Active Confusion Expression in Large Language Models: Leveraging World Models toward Better Social Reasoning
Jialu Du, Guiyang Hou, Yihui Fu, Chen Wu, Wenqi Zhang, Yongliang Shen, Weiming Lu
TL;DR
This work addresses the challenge of social reasoning in large language models, where cognitive confusion and conflation of objective events with agents’ beliefs hinder reliable judgment. It proposes an adaptive world-model-enhanced reasoning framework with a cognitive-intervention trigger that constructs a dynamic textual world model and intervenes when confusion signals appear, guiding the model back to coherent reasoning. The approach yields measurable improvements in accuracy and substantial token-efficiency gains across ToMi, Hi-ToM, and ExploreToM benchmarks, with larger models benefiting more from the interventions.

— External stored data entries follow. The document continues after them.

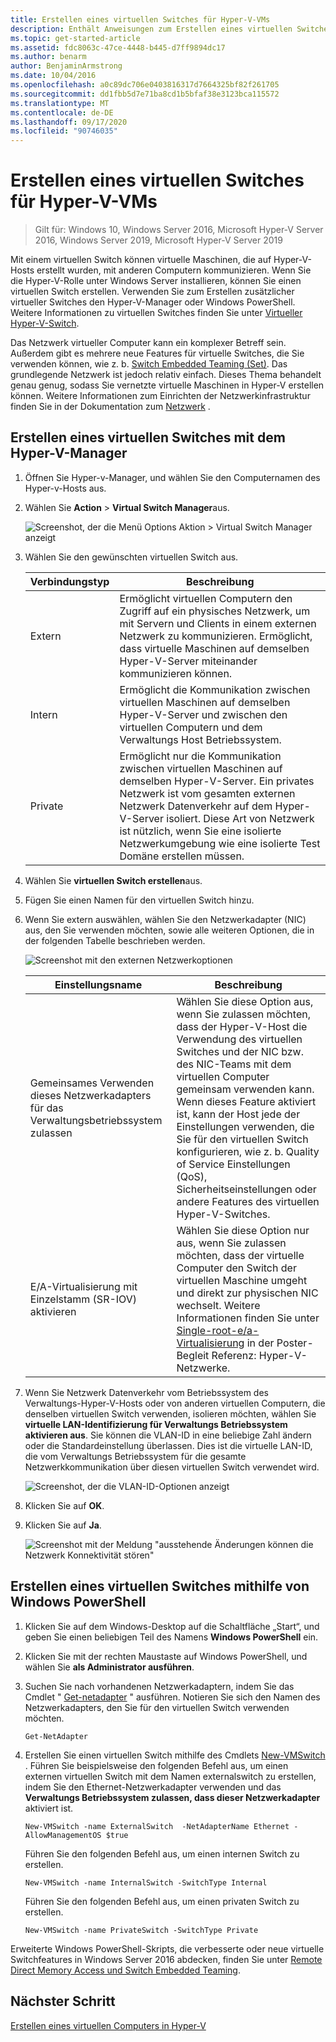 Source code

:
 ```yaml
---
title: Erstellen eines virtuellen Switches für Hyper-V-VMs
description: Enthält Anweisungen zum Erstellen eines virtuellen Switches mit dem Hyper-V-Manager oder Windows PowerShell.
ms.topic: get-started-article
ms.assetid: fdc8063c-47ce-4448-b445-d7ff9894dc17
ms.author: benarm
author: BenjaminArmstrong
ms.date: 10/04/2016
ms.openlocfilehash: a0c89dc706e0403816317d7664325bf82f261705
ms.sourcegitcommit: dd1fbb5d7e71ba8cd1b5bfaf38e3123bca115572
ms.translationtype: MT
ms.contentlocale: de-DE
ms.lasthandoff: 09/17/2020
ms.locfileid: "90746035"
---
```

# <a name="create-a-virtual-switch-for-hyper-v-virtual-machines"></a>Erstellen eines virtuellen Switches für Hyper-V-VMs

>Gilt für: Windows 10, Windows Server 2016, Microsoft Hyper-V Server 2016, Windows Server 2019, Microsoft Hyper-V Server 2019

Mit einem virtuellen Switch können virtuelle Maschinen, die auf Hyper-V-Hosts erstellt wurden, mit anderen Computern kommunizieren. Wenn Sie die Hyper-V-Rolle unter Windows Server installieren, können Sie einen virtuellen Switch erstellen. Verwenden Sie zum Erstellen zusätzlicher virtueller Switches den Hyper-V-Manager oder Windows PowerShell. Weitere Informationen zu virtuellen Switches finden Sie unter [Virtueller Hyper-V-Switch](../../hyper-v-virtual-switch/Hyper-V-Virtual-Switch.md).

Das Netzwerk virtueller Computer kann ein komplexer Betreff sein. Außerdem gibt es mehrere neue Features für virtuelle Switches, die Sie verwenden können, wie z. b. [Switch Embedded Teaming (Set)](../../hyper-v-virtual-switch/RDMA-and-Switch-Embedded-Teaming.md#switch-embedded-teaming-set). Das grundlegende Netzwerk ist jedoch relativ einfach. Dieses Thema behandelt genau genug, sodass Sie vernetzte virtuelle Maschinen in Hyper-V erstellen können. Weitere Informationen zum Einrichten der Netzwerkinfrastruktur finden Sie in der Dokumentation zum [Netzwerk](../../../networking/index.yml) .

## <a name="create-a-virtual-switch-by-using-hyper-v-manager"></a>Erstellen eines virtuellen Switches mit dem Hyper-V-Manager

1.  Öffnen Sie Hyper-v-Manager, und wählen Sie den Computernamen des Hyper-v-Hosts aus.

2.  Wählen Sie **Action**  >  **Virtual Switch Manager**aus.

    ![Screenshot, der die Menü Options Aktion > Virtual Switch Manager anzeigt](../media/Hyper-V-Action-VSwitchManager.png)

3.  Wählen Sie den gewünschten virtuellen Switch aus.

    |Verbindungstyp|Beschreibung|
    |-------------------|---------------|
    |Extern|Ermöglicht virtuellen Computern den Zugriff auf ein physisches Netzwerk, um mit Servern und Clients in einem externen Netzwerk zu kommunizieren. Ermöglicht, dass virtuelle Maschinen auf demselben Hyper-V-Server miteinander kommunizieren können.|
    |Intern|Ermöglicht die Kommunikation zwischen virtuellen Maschinen auf demselben Hyper-V-Server und zwischen den virtuellen Computern und dem Verwaltungs Host Betriebssystem.|
    |Private|Ermöglicht nur die Kommunikation zwischen virtuellen Maschinen auf demselben Hyper-V-Server. Ein privates Netzwerk ist vom gesamten externen Netzwerk Datenverkehr auf dem Hyper-V-Server isoliert. Diese Art von Netzwerk ist nützlich, wenn Sie eine isolierte Netzwerkumgebung wie eine isolierte Test Domäne erstellen müssen.|

4.  Wählen Sie **virtuellen Switch erstellen**aus.

5.  Fügen Sie einen Namen für den virtuellen Switch hinzu.

6.  Wenn Sie extern auswählen, wählen Sie den Netzwerkadapter (NIC) aus, den Sie verwenden möchten, sowie alle weiteren Optionen, die in der folgenden Tabelle beschrieben werden.

    ![Screenshot mit den externen Netzwerkoptionen](../media/Hyper-V-NewVSwitch-ExternalOptions.png)

    |Einstellungsname|Beschreibung|
    |----------------|---------------|
    |Gemeinsames Verwenden dieses Netzwerkadapters für das Verwaltungsbetriebssystem zulassen|Wählen Sie diese Option aus, wenn Sie zulassen möchten, dass der Hyper-V-Host die Verwendung des virtuellen Switches und der NIC bzw. des NIC-Teams mit dem virtuellen Computer gemeinsam verwenden kann. Wenn dieses Feature aktiviert ist, kann der Host jede der Einstellungen verwenden, die Sie für den virtuellen Switch konfigurieren, wie z. b. Quality of Service Einstellungen (QoS), Sicherheitseinstellungen oder andere Features des virtuellen Hyper-V-Switches.|
    |E/A-Virtualisierung mit Einzelstamm (SR-IOV) aktivieren|Wählen Sie diese Option nur aus, wenn Sie zulassen möchten, dass der virtuelle Computer den Switch der virtuellen Maschine umgeht und direkt zur physischen NIC wechselt. Weitere Informationen finden Sie unter [Single-root-e/a-Virtualisierung](/previous-versions/windows/it-pro/windows-server-2012-R2-and-2012/dn641211(v=ws.11)#Sec4) in der Poster-Begleit Referenz: Hyper-V-Netzwerke.|

7.  Wenn Sie Netzwerk Datenverkehr vom Betriebssystem des Verwaltungs-Hyper-V-Hosts oder von anderen virtuellen Computern, die denselben virtuellen Switch verwenden, isolieren möchten, wählen Sie **virtuelle LAN-Identifizierung für Verwaltungs Betriebssystem aktivieren aus**. Sie können die VLAN-ID in eine beliebige Zahl ändern oder die Standardeinstellung überlassen. Dies ist die virtuelle LAN-ID, die vom Verwaltungs Betriebssystem für die gesamte Netzwerkkommunikation über diesen virtuellen Switch verwendet wird.

    ![Screenshot, der die VLAN-ID-Optionen anzeigt](../media/Hyper-V-NewSwitch-VLAN.png)

8.  Klicken Sie auf **OK**.

9. Klicken Sie auf **Ja**.

    ![Screenshot mit der Meldung "ausstehende Änderungen können die Netzwerk Konnektivität stören"](../media/Hyper-V-NewVSwitch-DisruptNetwork.png)

## <a name="create-a-virtual-switch-by-using-windows-powershell"></a>Erstellen eines virtuellen Switches mithilfe von Windows PowerShell

1.  Klicken Sie auf dem Windows-Desktop auf die Schaltfläche „Start“, und geben Sie einen beliebigen Teil des Namens **Windows PowerShell** ein.

2.  Klicken Sie mit der rechten Maustaste auf Windows PowerShell, und wählen Sie **als Administrator ausführen**.

3.  Suchen Sie nach vorhandenen Netzwerkadaptern, indem Sie das Cmdlet " [Get-netadapter](https://technet.microsoft.com/library/jj130867.aspx) " ausführen. Notieren Sie sich den Namen des Netzwerkadapters, den Sie für den virtuellen Switch verwenden möchten.

    ```
    Get-NetAdapter
    ```

4.  Erstellen Sie einen virtuellen Switch mithilfe des Cmdlets [New-VMSwitch](/powershell/module/hyper-v/new-vmswitch?view=win10-ps) . Führen Sie beispielsweise den folgenden Befehl aus, um einen externen virtuellen Switch mit dem Namen externalswitch zu erstellen, indem Sie den Ethernet-Netzwerkadapter verwenden und das **Verwaltungs Betriebssystem zulassen, dass dieser Netzwerkadapter** aktiviert ist.

    ```
    New-VMSwitch -name ExternalSwitch  -NetAdapterName Ethernet -AllowManagementOS $true
    ```

    Führen Sie den folgenden Befehl aus, um einen internen Switch zu erstellen.

    ```
    New-VMSwitch -name InternalSwitch -SwitchType Internal
    ```

    Führen Sie den folgenden Befehl aus, um einen privaten Switch zu erstellen.

    ```
    New-VMSwitch -name PrivateSwitch -SwitchType Private
    ```

Erweiterte Windows PowerShell-Skripts, die verbesserte oder neue virtuelle Switchfeatures in Windows Server 2016 abdecken, finden Sie unter [Remote Direct Memory Access und Switch Embedded Teaming](../../hyper-v-virtual-switch/RDMA-and-Switch-Embedded-Teaming.md).


## <a name="next-step"></a>Nächster Schritt
[Erstellen eines virtuellen Computers in Hyper-V](Create-a-virtual-machine-in-Hyper-V.md)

By explicitly separating external world states from internal beliefs through stateful world models, the method offers a practical path to deploying LLMs in real-world social reasoning tasks.
Abstract
While large language models (LLMs) excel in mathematical and code reasoning, we observe they struggle with social reasoning tasks, exhibiting cognitive confusion, logical inconsistencies, and conflation between objective world states and subjective belief states. Through deteiled analysis of DeepSeek-R1's reasoning trajectories, we find that LLMs frequently encounter reasoning impasses and tend to output contradictory terms like "tricky" and "confused" when processing scenarios with multiple participants and timelines, leading to erroneous reasoning or infinite loops. The core issue is their inability to disentangle objective reality from agents' subjective beliefs. To address this, we propose an adaptive world model-enhanced reasoning mechanism that constructs a dynamic textual world model to track entity states and temporal sequences. It dynamically monitors reasoning trajectories for confusion indicators and promptly intervenes by providing clear world state descriptions, helping models navigate through cognitive dilemmas. The mechanism mimics how humans use implicit world models to distinguish between external events and internal beliefs. Evaluations on three social benchmarks demonstrate significant improvements in accuracy (e.g., +10% in Hi-ToM) while reducing computational costs (up to 33.8% token reduction), offering a simple yet effective solution for deploying LLMs in social contexts.